Federalismo, Si complica la strada per decreto Roma Capitale

TRICOLORE BANDIERA ITALIANA CRISI ECONOMICA POVERTA' PRECARIATO

Deve ancora iniziare e gia’ si complica la strada per l’ultimo decreto attuativo del federalismo fiscale: quello su Roma Capitale. L’avvio dell’esame nella Commissione Bicamerale presieduta da Enrico La Loggia (Pdl) e’ gia’ saltato la scorsa settimana causa neve. La commissione ha cosi’ deciso di far partire i lavori tra martedi’ 14 e mercoledi’ 15, con le audizioni del sindaco di Roma, Gianni Alemanno, del presidente della Provincia Nicola Zingaretti e della governatrice del Lazio Renata Polverini. Ma, coincidenza, le audizioni saranno svolte proprio nel momento in cui Alemanno e’ nel mirino delle polemiche per il maltempo. E la Lega, a quanto apprende la ‘Dire’, e’ gia’ pronta a cavalcare la battaglia. Piu’ che calcare la mano su quella che il partito di Bossi giudica come "incapacita’ del sindaco a gestire l’emergenza", il primo passo per tentare uno stop all’argamento dei poteri della Capitale, verra’ fatto sotto il profilo procedurale.

Il termine per il parere in Commissione per il federalismo scade infatti il 19 febbraio. Il presidente La Loggia chiedera’ una proroga. "Anche se di qualche giorno – precisa interpellato – penso che prima della fine di febbraio potremo dare il parere". Ma sara’ su questo che la Lega puntera’: il decreto scaduto il termine deve decadere.
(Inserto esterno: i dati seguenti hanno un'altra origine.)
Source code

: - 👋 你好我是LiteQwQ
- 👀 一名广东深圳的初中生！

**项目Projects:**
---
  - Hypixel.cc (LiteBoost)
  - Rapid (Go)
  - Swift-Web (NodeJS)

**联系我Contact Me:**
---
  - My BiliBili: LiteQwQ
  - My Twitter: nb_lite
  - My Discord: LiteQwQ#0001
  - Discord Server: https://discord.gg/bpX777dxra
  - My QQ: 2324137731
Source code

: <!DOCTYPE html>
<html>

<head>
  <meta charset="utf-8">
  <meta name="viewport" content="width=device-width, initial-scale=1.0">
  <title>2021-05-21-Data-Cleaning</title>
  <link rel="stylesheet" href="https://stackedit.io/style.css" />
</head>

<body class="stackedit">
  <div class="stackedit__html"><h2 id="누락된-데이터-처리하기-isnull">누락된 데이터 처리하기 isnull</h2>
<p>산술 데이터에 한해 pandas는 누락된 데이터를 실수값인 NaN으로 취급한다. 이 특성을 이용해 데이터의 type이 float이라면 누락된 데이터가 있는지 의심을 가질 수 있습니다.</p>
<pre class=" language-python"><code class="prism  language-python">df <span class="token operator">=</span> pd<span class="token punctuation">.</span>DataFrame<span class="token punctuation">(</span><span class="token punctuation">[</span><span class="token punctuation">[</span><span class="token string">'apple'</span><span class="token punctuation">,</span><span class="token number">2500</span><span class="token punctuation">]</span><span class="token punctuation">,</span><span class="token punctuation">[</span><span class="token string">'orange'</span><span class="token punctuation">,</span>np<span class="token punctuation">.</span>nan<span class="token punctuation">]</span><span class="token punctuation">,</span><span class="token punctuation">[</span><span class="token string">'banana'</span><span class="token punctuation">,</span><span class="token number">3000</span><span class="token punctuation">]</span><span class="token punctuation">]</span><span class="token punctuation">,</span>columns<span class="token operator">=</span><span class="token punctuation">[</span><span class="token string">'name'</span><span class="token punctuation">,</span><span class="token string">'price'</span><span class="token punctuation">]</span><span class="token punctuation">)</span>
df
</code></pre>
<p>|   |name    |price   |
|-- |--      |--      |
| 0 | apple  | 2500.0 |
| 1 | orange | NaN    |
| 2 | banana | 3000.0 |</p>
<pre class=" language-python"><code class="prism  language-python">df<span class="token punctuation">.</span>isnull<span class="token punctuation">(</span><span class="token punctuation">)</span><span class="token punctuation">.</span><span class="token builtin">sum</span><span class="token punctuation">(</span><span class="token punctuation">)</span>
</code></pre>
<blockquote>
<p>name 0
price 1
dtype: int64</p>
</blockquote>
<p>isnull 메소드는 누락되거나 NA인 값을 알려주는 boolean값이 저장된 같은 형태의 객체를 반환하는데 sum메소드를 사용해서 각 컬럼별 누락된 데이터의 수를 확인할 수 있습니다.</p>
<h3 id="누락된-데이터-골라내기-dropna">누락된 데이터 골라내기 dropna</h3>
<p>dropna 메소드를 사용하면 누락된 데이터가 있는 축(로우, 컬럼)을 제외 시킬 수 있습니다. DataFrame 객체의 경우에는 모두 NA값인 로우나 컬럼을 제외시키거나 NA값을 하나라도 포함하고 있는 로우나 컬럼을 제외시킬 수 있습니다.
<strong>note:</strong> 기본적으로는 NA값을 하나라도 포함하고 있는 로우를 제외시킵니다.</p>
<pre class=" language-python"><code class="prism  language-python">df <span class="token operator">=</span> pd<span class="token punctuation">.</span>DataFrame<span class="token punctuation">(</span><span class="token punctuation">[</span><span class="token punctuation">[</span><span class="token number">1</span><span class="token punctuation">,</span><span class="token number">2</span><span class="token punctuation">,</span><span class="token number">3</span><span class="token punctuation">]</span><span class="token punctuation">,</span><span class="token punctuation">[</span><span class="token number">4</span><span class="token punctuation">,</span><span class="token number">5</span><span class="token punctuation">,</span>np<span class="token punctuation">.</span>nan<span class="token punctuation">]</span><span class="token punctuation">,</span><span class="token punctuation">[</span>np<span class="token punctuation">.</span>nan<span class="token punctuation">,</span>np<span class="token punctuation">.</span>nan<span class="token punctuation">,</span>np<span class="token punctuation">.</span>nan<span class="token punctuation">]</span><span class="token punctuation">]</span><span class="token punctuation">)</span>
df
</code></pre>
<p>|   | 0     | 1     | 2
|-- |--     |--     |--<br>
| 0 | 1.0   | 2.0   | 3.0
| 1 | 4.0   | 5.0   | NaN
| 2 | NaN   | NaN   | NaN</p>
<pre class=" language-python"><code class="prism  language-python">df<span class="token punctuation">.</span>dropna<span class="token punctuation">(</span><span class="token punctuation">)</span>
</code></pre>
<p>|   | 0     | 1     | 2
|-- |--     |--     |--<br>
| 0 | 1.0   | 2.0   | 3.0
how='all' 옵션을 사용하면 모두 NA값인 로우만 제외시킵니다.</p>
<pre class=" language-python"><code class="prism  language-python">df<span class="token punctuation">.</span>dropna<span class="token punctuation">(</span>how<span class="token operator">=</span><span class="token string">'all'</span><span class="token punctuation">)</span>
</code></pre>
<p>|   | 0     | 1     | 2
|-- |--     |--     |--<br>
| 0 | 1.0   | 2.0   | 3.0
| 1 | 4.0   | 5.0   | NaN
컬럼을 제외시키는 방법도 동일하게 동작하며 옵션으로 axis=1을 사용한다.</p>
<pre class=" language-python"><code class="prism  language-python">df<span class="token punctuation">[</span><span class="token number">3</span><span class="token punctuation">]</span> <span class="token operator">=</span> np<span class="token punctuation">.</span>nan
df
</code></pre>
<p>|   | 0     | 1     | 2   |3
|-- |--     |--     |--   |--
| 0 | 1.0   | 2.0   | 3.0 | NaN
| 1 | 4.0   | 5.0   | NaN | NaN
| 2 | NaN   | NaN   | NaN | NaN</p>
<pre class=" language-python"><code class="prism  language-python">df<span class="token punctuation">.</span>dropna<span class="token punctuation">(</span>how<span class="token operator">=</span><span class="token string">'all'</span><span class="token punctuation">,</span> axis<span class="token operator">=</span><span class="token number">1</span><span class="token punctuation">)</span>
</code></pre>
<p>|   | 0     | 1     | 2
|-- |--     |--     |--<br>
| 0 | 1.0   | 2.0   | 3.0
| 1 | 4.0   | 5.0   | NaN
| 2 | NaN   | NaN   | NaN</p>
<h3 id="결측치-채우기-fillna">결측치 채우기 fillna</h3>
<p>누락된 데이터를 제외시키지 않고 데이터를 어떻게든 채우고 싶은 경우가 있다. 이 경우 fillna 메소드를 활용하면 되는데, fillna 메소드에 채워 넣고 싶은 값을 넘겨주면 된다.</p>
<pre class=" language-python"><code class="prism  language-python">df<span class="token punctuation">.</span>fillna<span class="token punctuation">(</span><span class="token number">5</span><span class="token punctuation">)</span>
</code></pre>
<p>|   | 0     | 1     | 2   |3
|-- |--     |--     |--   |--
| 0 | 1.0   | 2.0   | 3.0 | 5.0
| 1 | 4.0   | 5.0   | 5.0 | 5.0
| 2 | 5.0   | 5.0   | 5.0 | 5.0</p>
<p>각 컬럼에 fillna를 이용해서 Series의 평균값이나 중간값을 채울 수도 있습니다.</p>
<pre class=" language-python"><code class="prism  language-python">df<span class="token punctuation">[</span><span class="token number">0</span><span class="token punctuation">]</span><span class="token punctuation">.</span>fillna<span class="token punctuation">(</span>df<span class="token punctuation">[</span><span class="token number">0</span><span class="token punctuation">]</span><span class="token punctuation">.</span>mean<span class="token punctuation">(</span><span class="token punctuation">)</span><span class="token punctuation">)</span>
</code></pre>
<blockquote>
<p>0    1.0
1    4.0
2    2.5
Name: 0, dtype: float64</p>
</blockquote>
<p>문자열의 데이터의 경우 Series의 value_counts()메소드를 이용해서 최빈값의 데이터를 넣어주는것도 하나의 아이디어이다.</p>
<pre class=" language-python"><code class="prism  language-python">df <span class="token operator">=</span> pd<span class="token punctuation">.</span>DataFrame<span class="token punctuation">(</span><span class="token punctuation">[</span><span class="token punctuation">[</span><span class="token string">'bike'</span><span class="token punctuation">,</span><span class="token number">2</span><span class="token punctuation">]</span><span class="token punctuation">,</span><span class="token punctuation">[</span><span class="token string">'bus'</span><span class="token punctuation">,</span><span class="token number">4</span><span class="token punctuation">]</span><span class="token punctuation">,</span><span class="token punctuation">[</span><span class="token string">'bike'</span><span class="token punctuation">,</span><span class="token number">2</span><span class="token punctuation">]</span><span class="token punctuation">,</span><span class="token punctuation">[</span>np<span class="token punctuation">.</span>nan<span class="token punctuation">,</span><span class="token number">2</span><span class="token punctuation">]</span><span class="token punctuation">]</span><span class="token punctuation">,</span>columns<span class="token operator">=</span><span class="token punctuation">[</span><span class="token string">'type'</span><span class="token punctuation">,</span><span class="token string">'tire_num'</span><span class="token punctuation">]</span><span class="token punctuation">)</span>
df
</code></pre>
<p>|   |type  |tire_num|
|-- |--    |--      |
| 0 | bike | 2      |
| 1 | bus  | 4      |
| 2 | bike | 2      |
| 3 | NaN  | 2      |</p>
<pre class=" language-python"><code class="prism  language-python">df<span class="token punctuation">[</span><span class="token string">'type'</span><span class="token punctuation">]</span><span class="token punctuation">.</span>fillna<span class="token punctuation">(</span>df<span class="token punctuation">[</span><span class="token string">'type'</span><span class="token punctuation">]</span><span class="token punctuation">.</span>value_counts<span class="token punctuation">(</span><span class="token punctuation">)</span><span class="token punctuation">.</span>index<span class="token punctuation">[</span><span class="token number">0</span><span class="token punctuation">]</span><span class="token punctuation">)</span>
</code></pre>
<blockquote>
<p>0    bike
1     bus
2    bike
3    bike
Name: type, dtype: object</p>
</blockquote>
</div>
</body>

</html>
Ma non sara’ solo il Carroccio a provocare problemi al decreto legislativo per Roma Capitale, che comunque e’ ancora uno schema e quindi deve avere anche il via libera definitivo del Consiglio dei ministri. Le commissione Affari costituzionali e Bilancio di Camera e Senato devono esprimere pareri. La seconda ha gia’ rimandato l’esame della questione alla prossima settimana. In Affari costituzionali la relatrice Beatrice Lorenzin ha svolto oggi la relazione, ma i gruppi parlamentari hanno chiesto piu’ tempo per sapere il parere del governo. Il decreto conferisce infatti tutta una serie di funzioni e compiti amministrativi a Roma, tra cui anche competenze in materia di Protezione civile. E alla luce della riforma in materia, spiegano fonti parlamentari, "e’ difficile immaginare che quelle funzioni ora vengano assegnate. Adesso poi che e’ eplosa la polemica per la neve…".